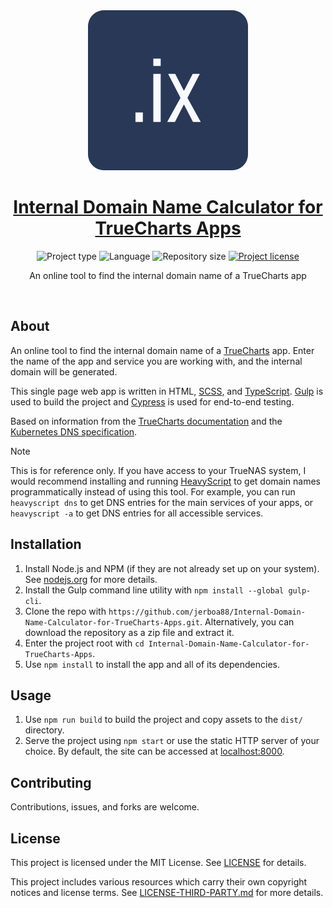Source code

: <!-- Project Header -->
<div align="center">
  <img class="projectLogo" src="src/android-chrome-512x512.png" alt="Project logo" title="Project logo" width="256">

  <h1 class="projectName">
    <a href="https://internal-domain-name-calculator-for-truecharts-apps.johng.io/">
      Internal Domain Name Calculator for TrueCharts Apps
    </a>
  </h1>

  <p class="projectBadges">
    <img src="https://img.shields.io/badge/type-Web_App-ff5722.svg" alt="Project type" title="Project type">
    <img src="https://img.shields.io/github/languages/top/jerboa88/Internal-Domain-Name-Calculator-for-TrueCharts-Apps.svg" alt="Language" title="Language">
    <img src="https://img.shields.io/github/repo-size/jerboa88/Internal-Domain-Name-Calculator-for-TrueCharts-Apps.svg" alt="Repository size" title="Repository size">
    <a href="LICENSE">
      <img src="https://img.shields.io/github/license/jerboa88/Internal-Domain-Name-Calculator-for-TrueCharts-Apps.svg" alt="Project license" title="Project license"/>
    </a>
  </p>

  <p class="projectDesc">
    An online tool to find the internal domain name of a TrueCharts app
  </p>

  <br/>
</div>


## About
An online tool to find the internal domain name of a [TrueCharts](https://truecharts.org/charts/description_list/) app. Enter the name of the app and service you are working with, and the internal domain will be generated.

This single page web app is written in HTML, [SCSS](https://sass-lang.com/), and [TypeScript](https://www.typescriptlang.org/). [Gulp](https://gulpjs.com/) is used to build the project and [Cypress](https://www.cypress.io/) is used for end-to-end testing.

Based on information from the [TrueCharts documentation](https://truecharts.org/manual/SCALE/guides/linking-apps/) and the [Kubernetes DNS specification](https://github.com/kubernetes/dns/blob/master/docs/specification.md).

> [!NOTE]
> This is for reference only. If you have access to your TrueNAS system, I would recommend installing and running [HeavyScript](https://github.com/Heavybullets8/heavy_script) to get domain names programmatically instead of using this tool. For example, you can run `heavyscript dns` to get DNS entries for the main services of your apps, or `heavyscript -a` to get DNS entries for all accessible services.


## Installation
1. Install Node.js and NPM (if they are not already set up on your system). See [nodejs.org](https://nodejs.org/) for more details.
2. Install the Gulp command line utility with `npm install --global gulp-cli`.
3. Clone the repo with `https://github.com/jerboa88/Internal-Domain-Name-Calculator-for-TrueCharts-Apps.git`. Alternatively, you can download the repository as a zip file and extract it.
4. Enter the project root with `cd Internal-Domain-Name-Calculator-for-TrueCharts-Apps`.
5. Use `npm install` to install the app and all of its dependencies.


## Usage
1. Use `npm run build` to build the project and copy assets to the `dist/` directory.
2. Serve the project using `npm start` or use the static HTTP server of your choice. By default, the site can be accessed at [localhost:8000](https://localhost:8000).


## Contributing
Contributions, issues, and forks are welcome.


## License
This project is licensed under the MIT License. See [LICENSE](LICENSE) for details.

This project includes various resources which carry their own copyright notices and license terms. See [LICENSE-THIRD-PARTY.md](LICENSE-THIRD-PARTY.md) for more details.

· · ·

**GOAL OF THE EXERCISE**
Using the listing above, return all lines where the word "Gulp" occurs.

**TASK ANSWER**
This single page web app is written in HTML, [SCSS](https://sass-lang.com/), and [TypeScript](https://www.typescriptlang.org/). [Gulp](https://gulpjs.com/) is used to build the project and [Cypress](https://www.cypress.io/) is used for end-to-end testing.
2. Install the Gulp command line utility with `npm install --global gulp-cli`.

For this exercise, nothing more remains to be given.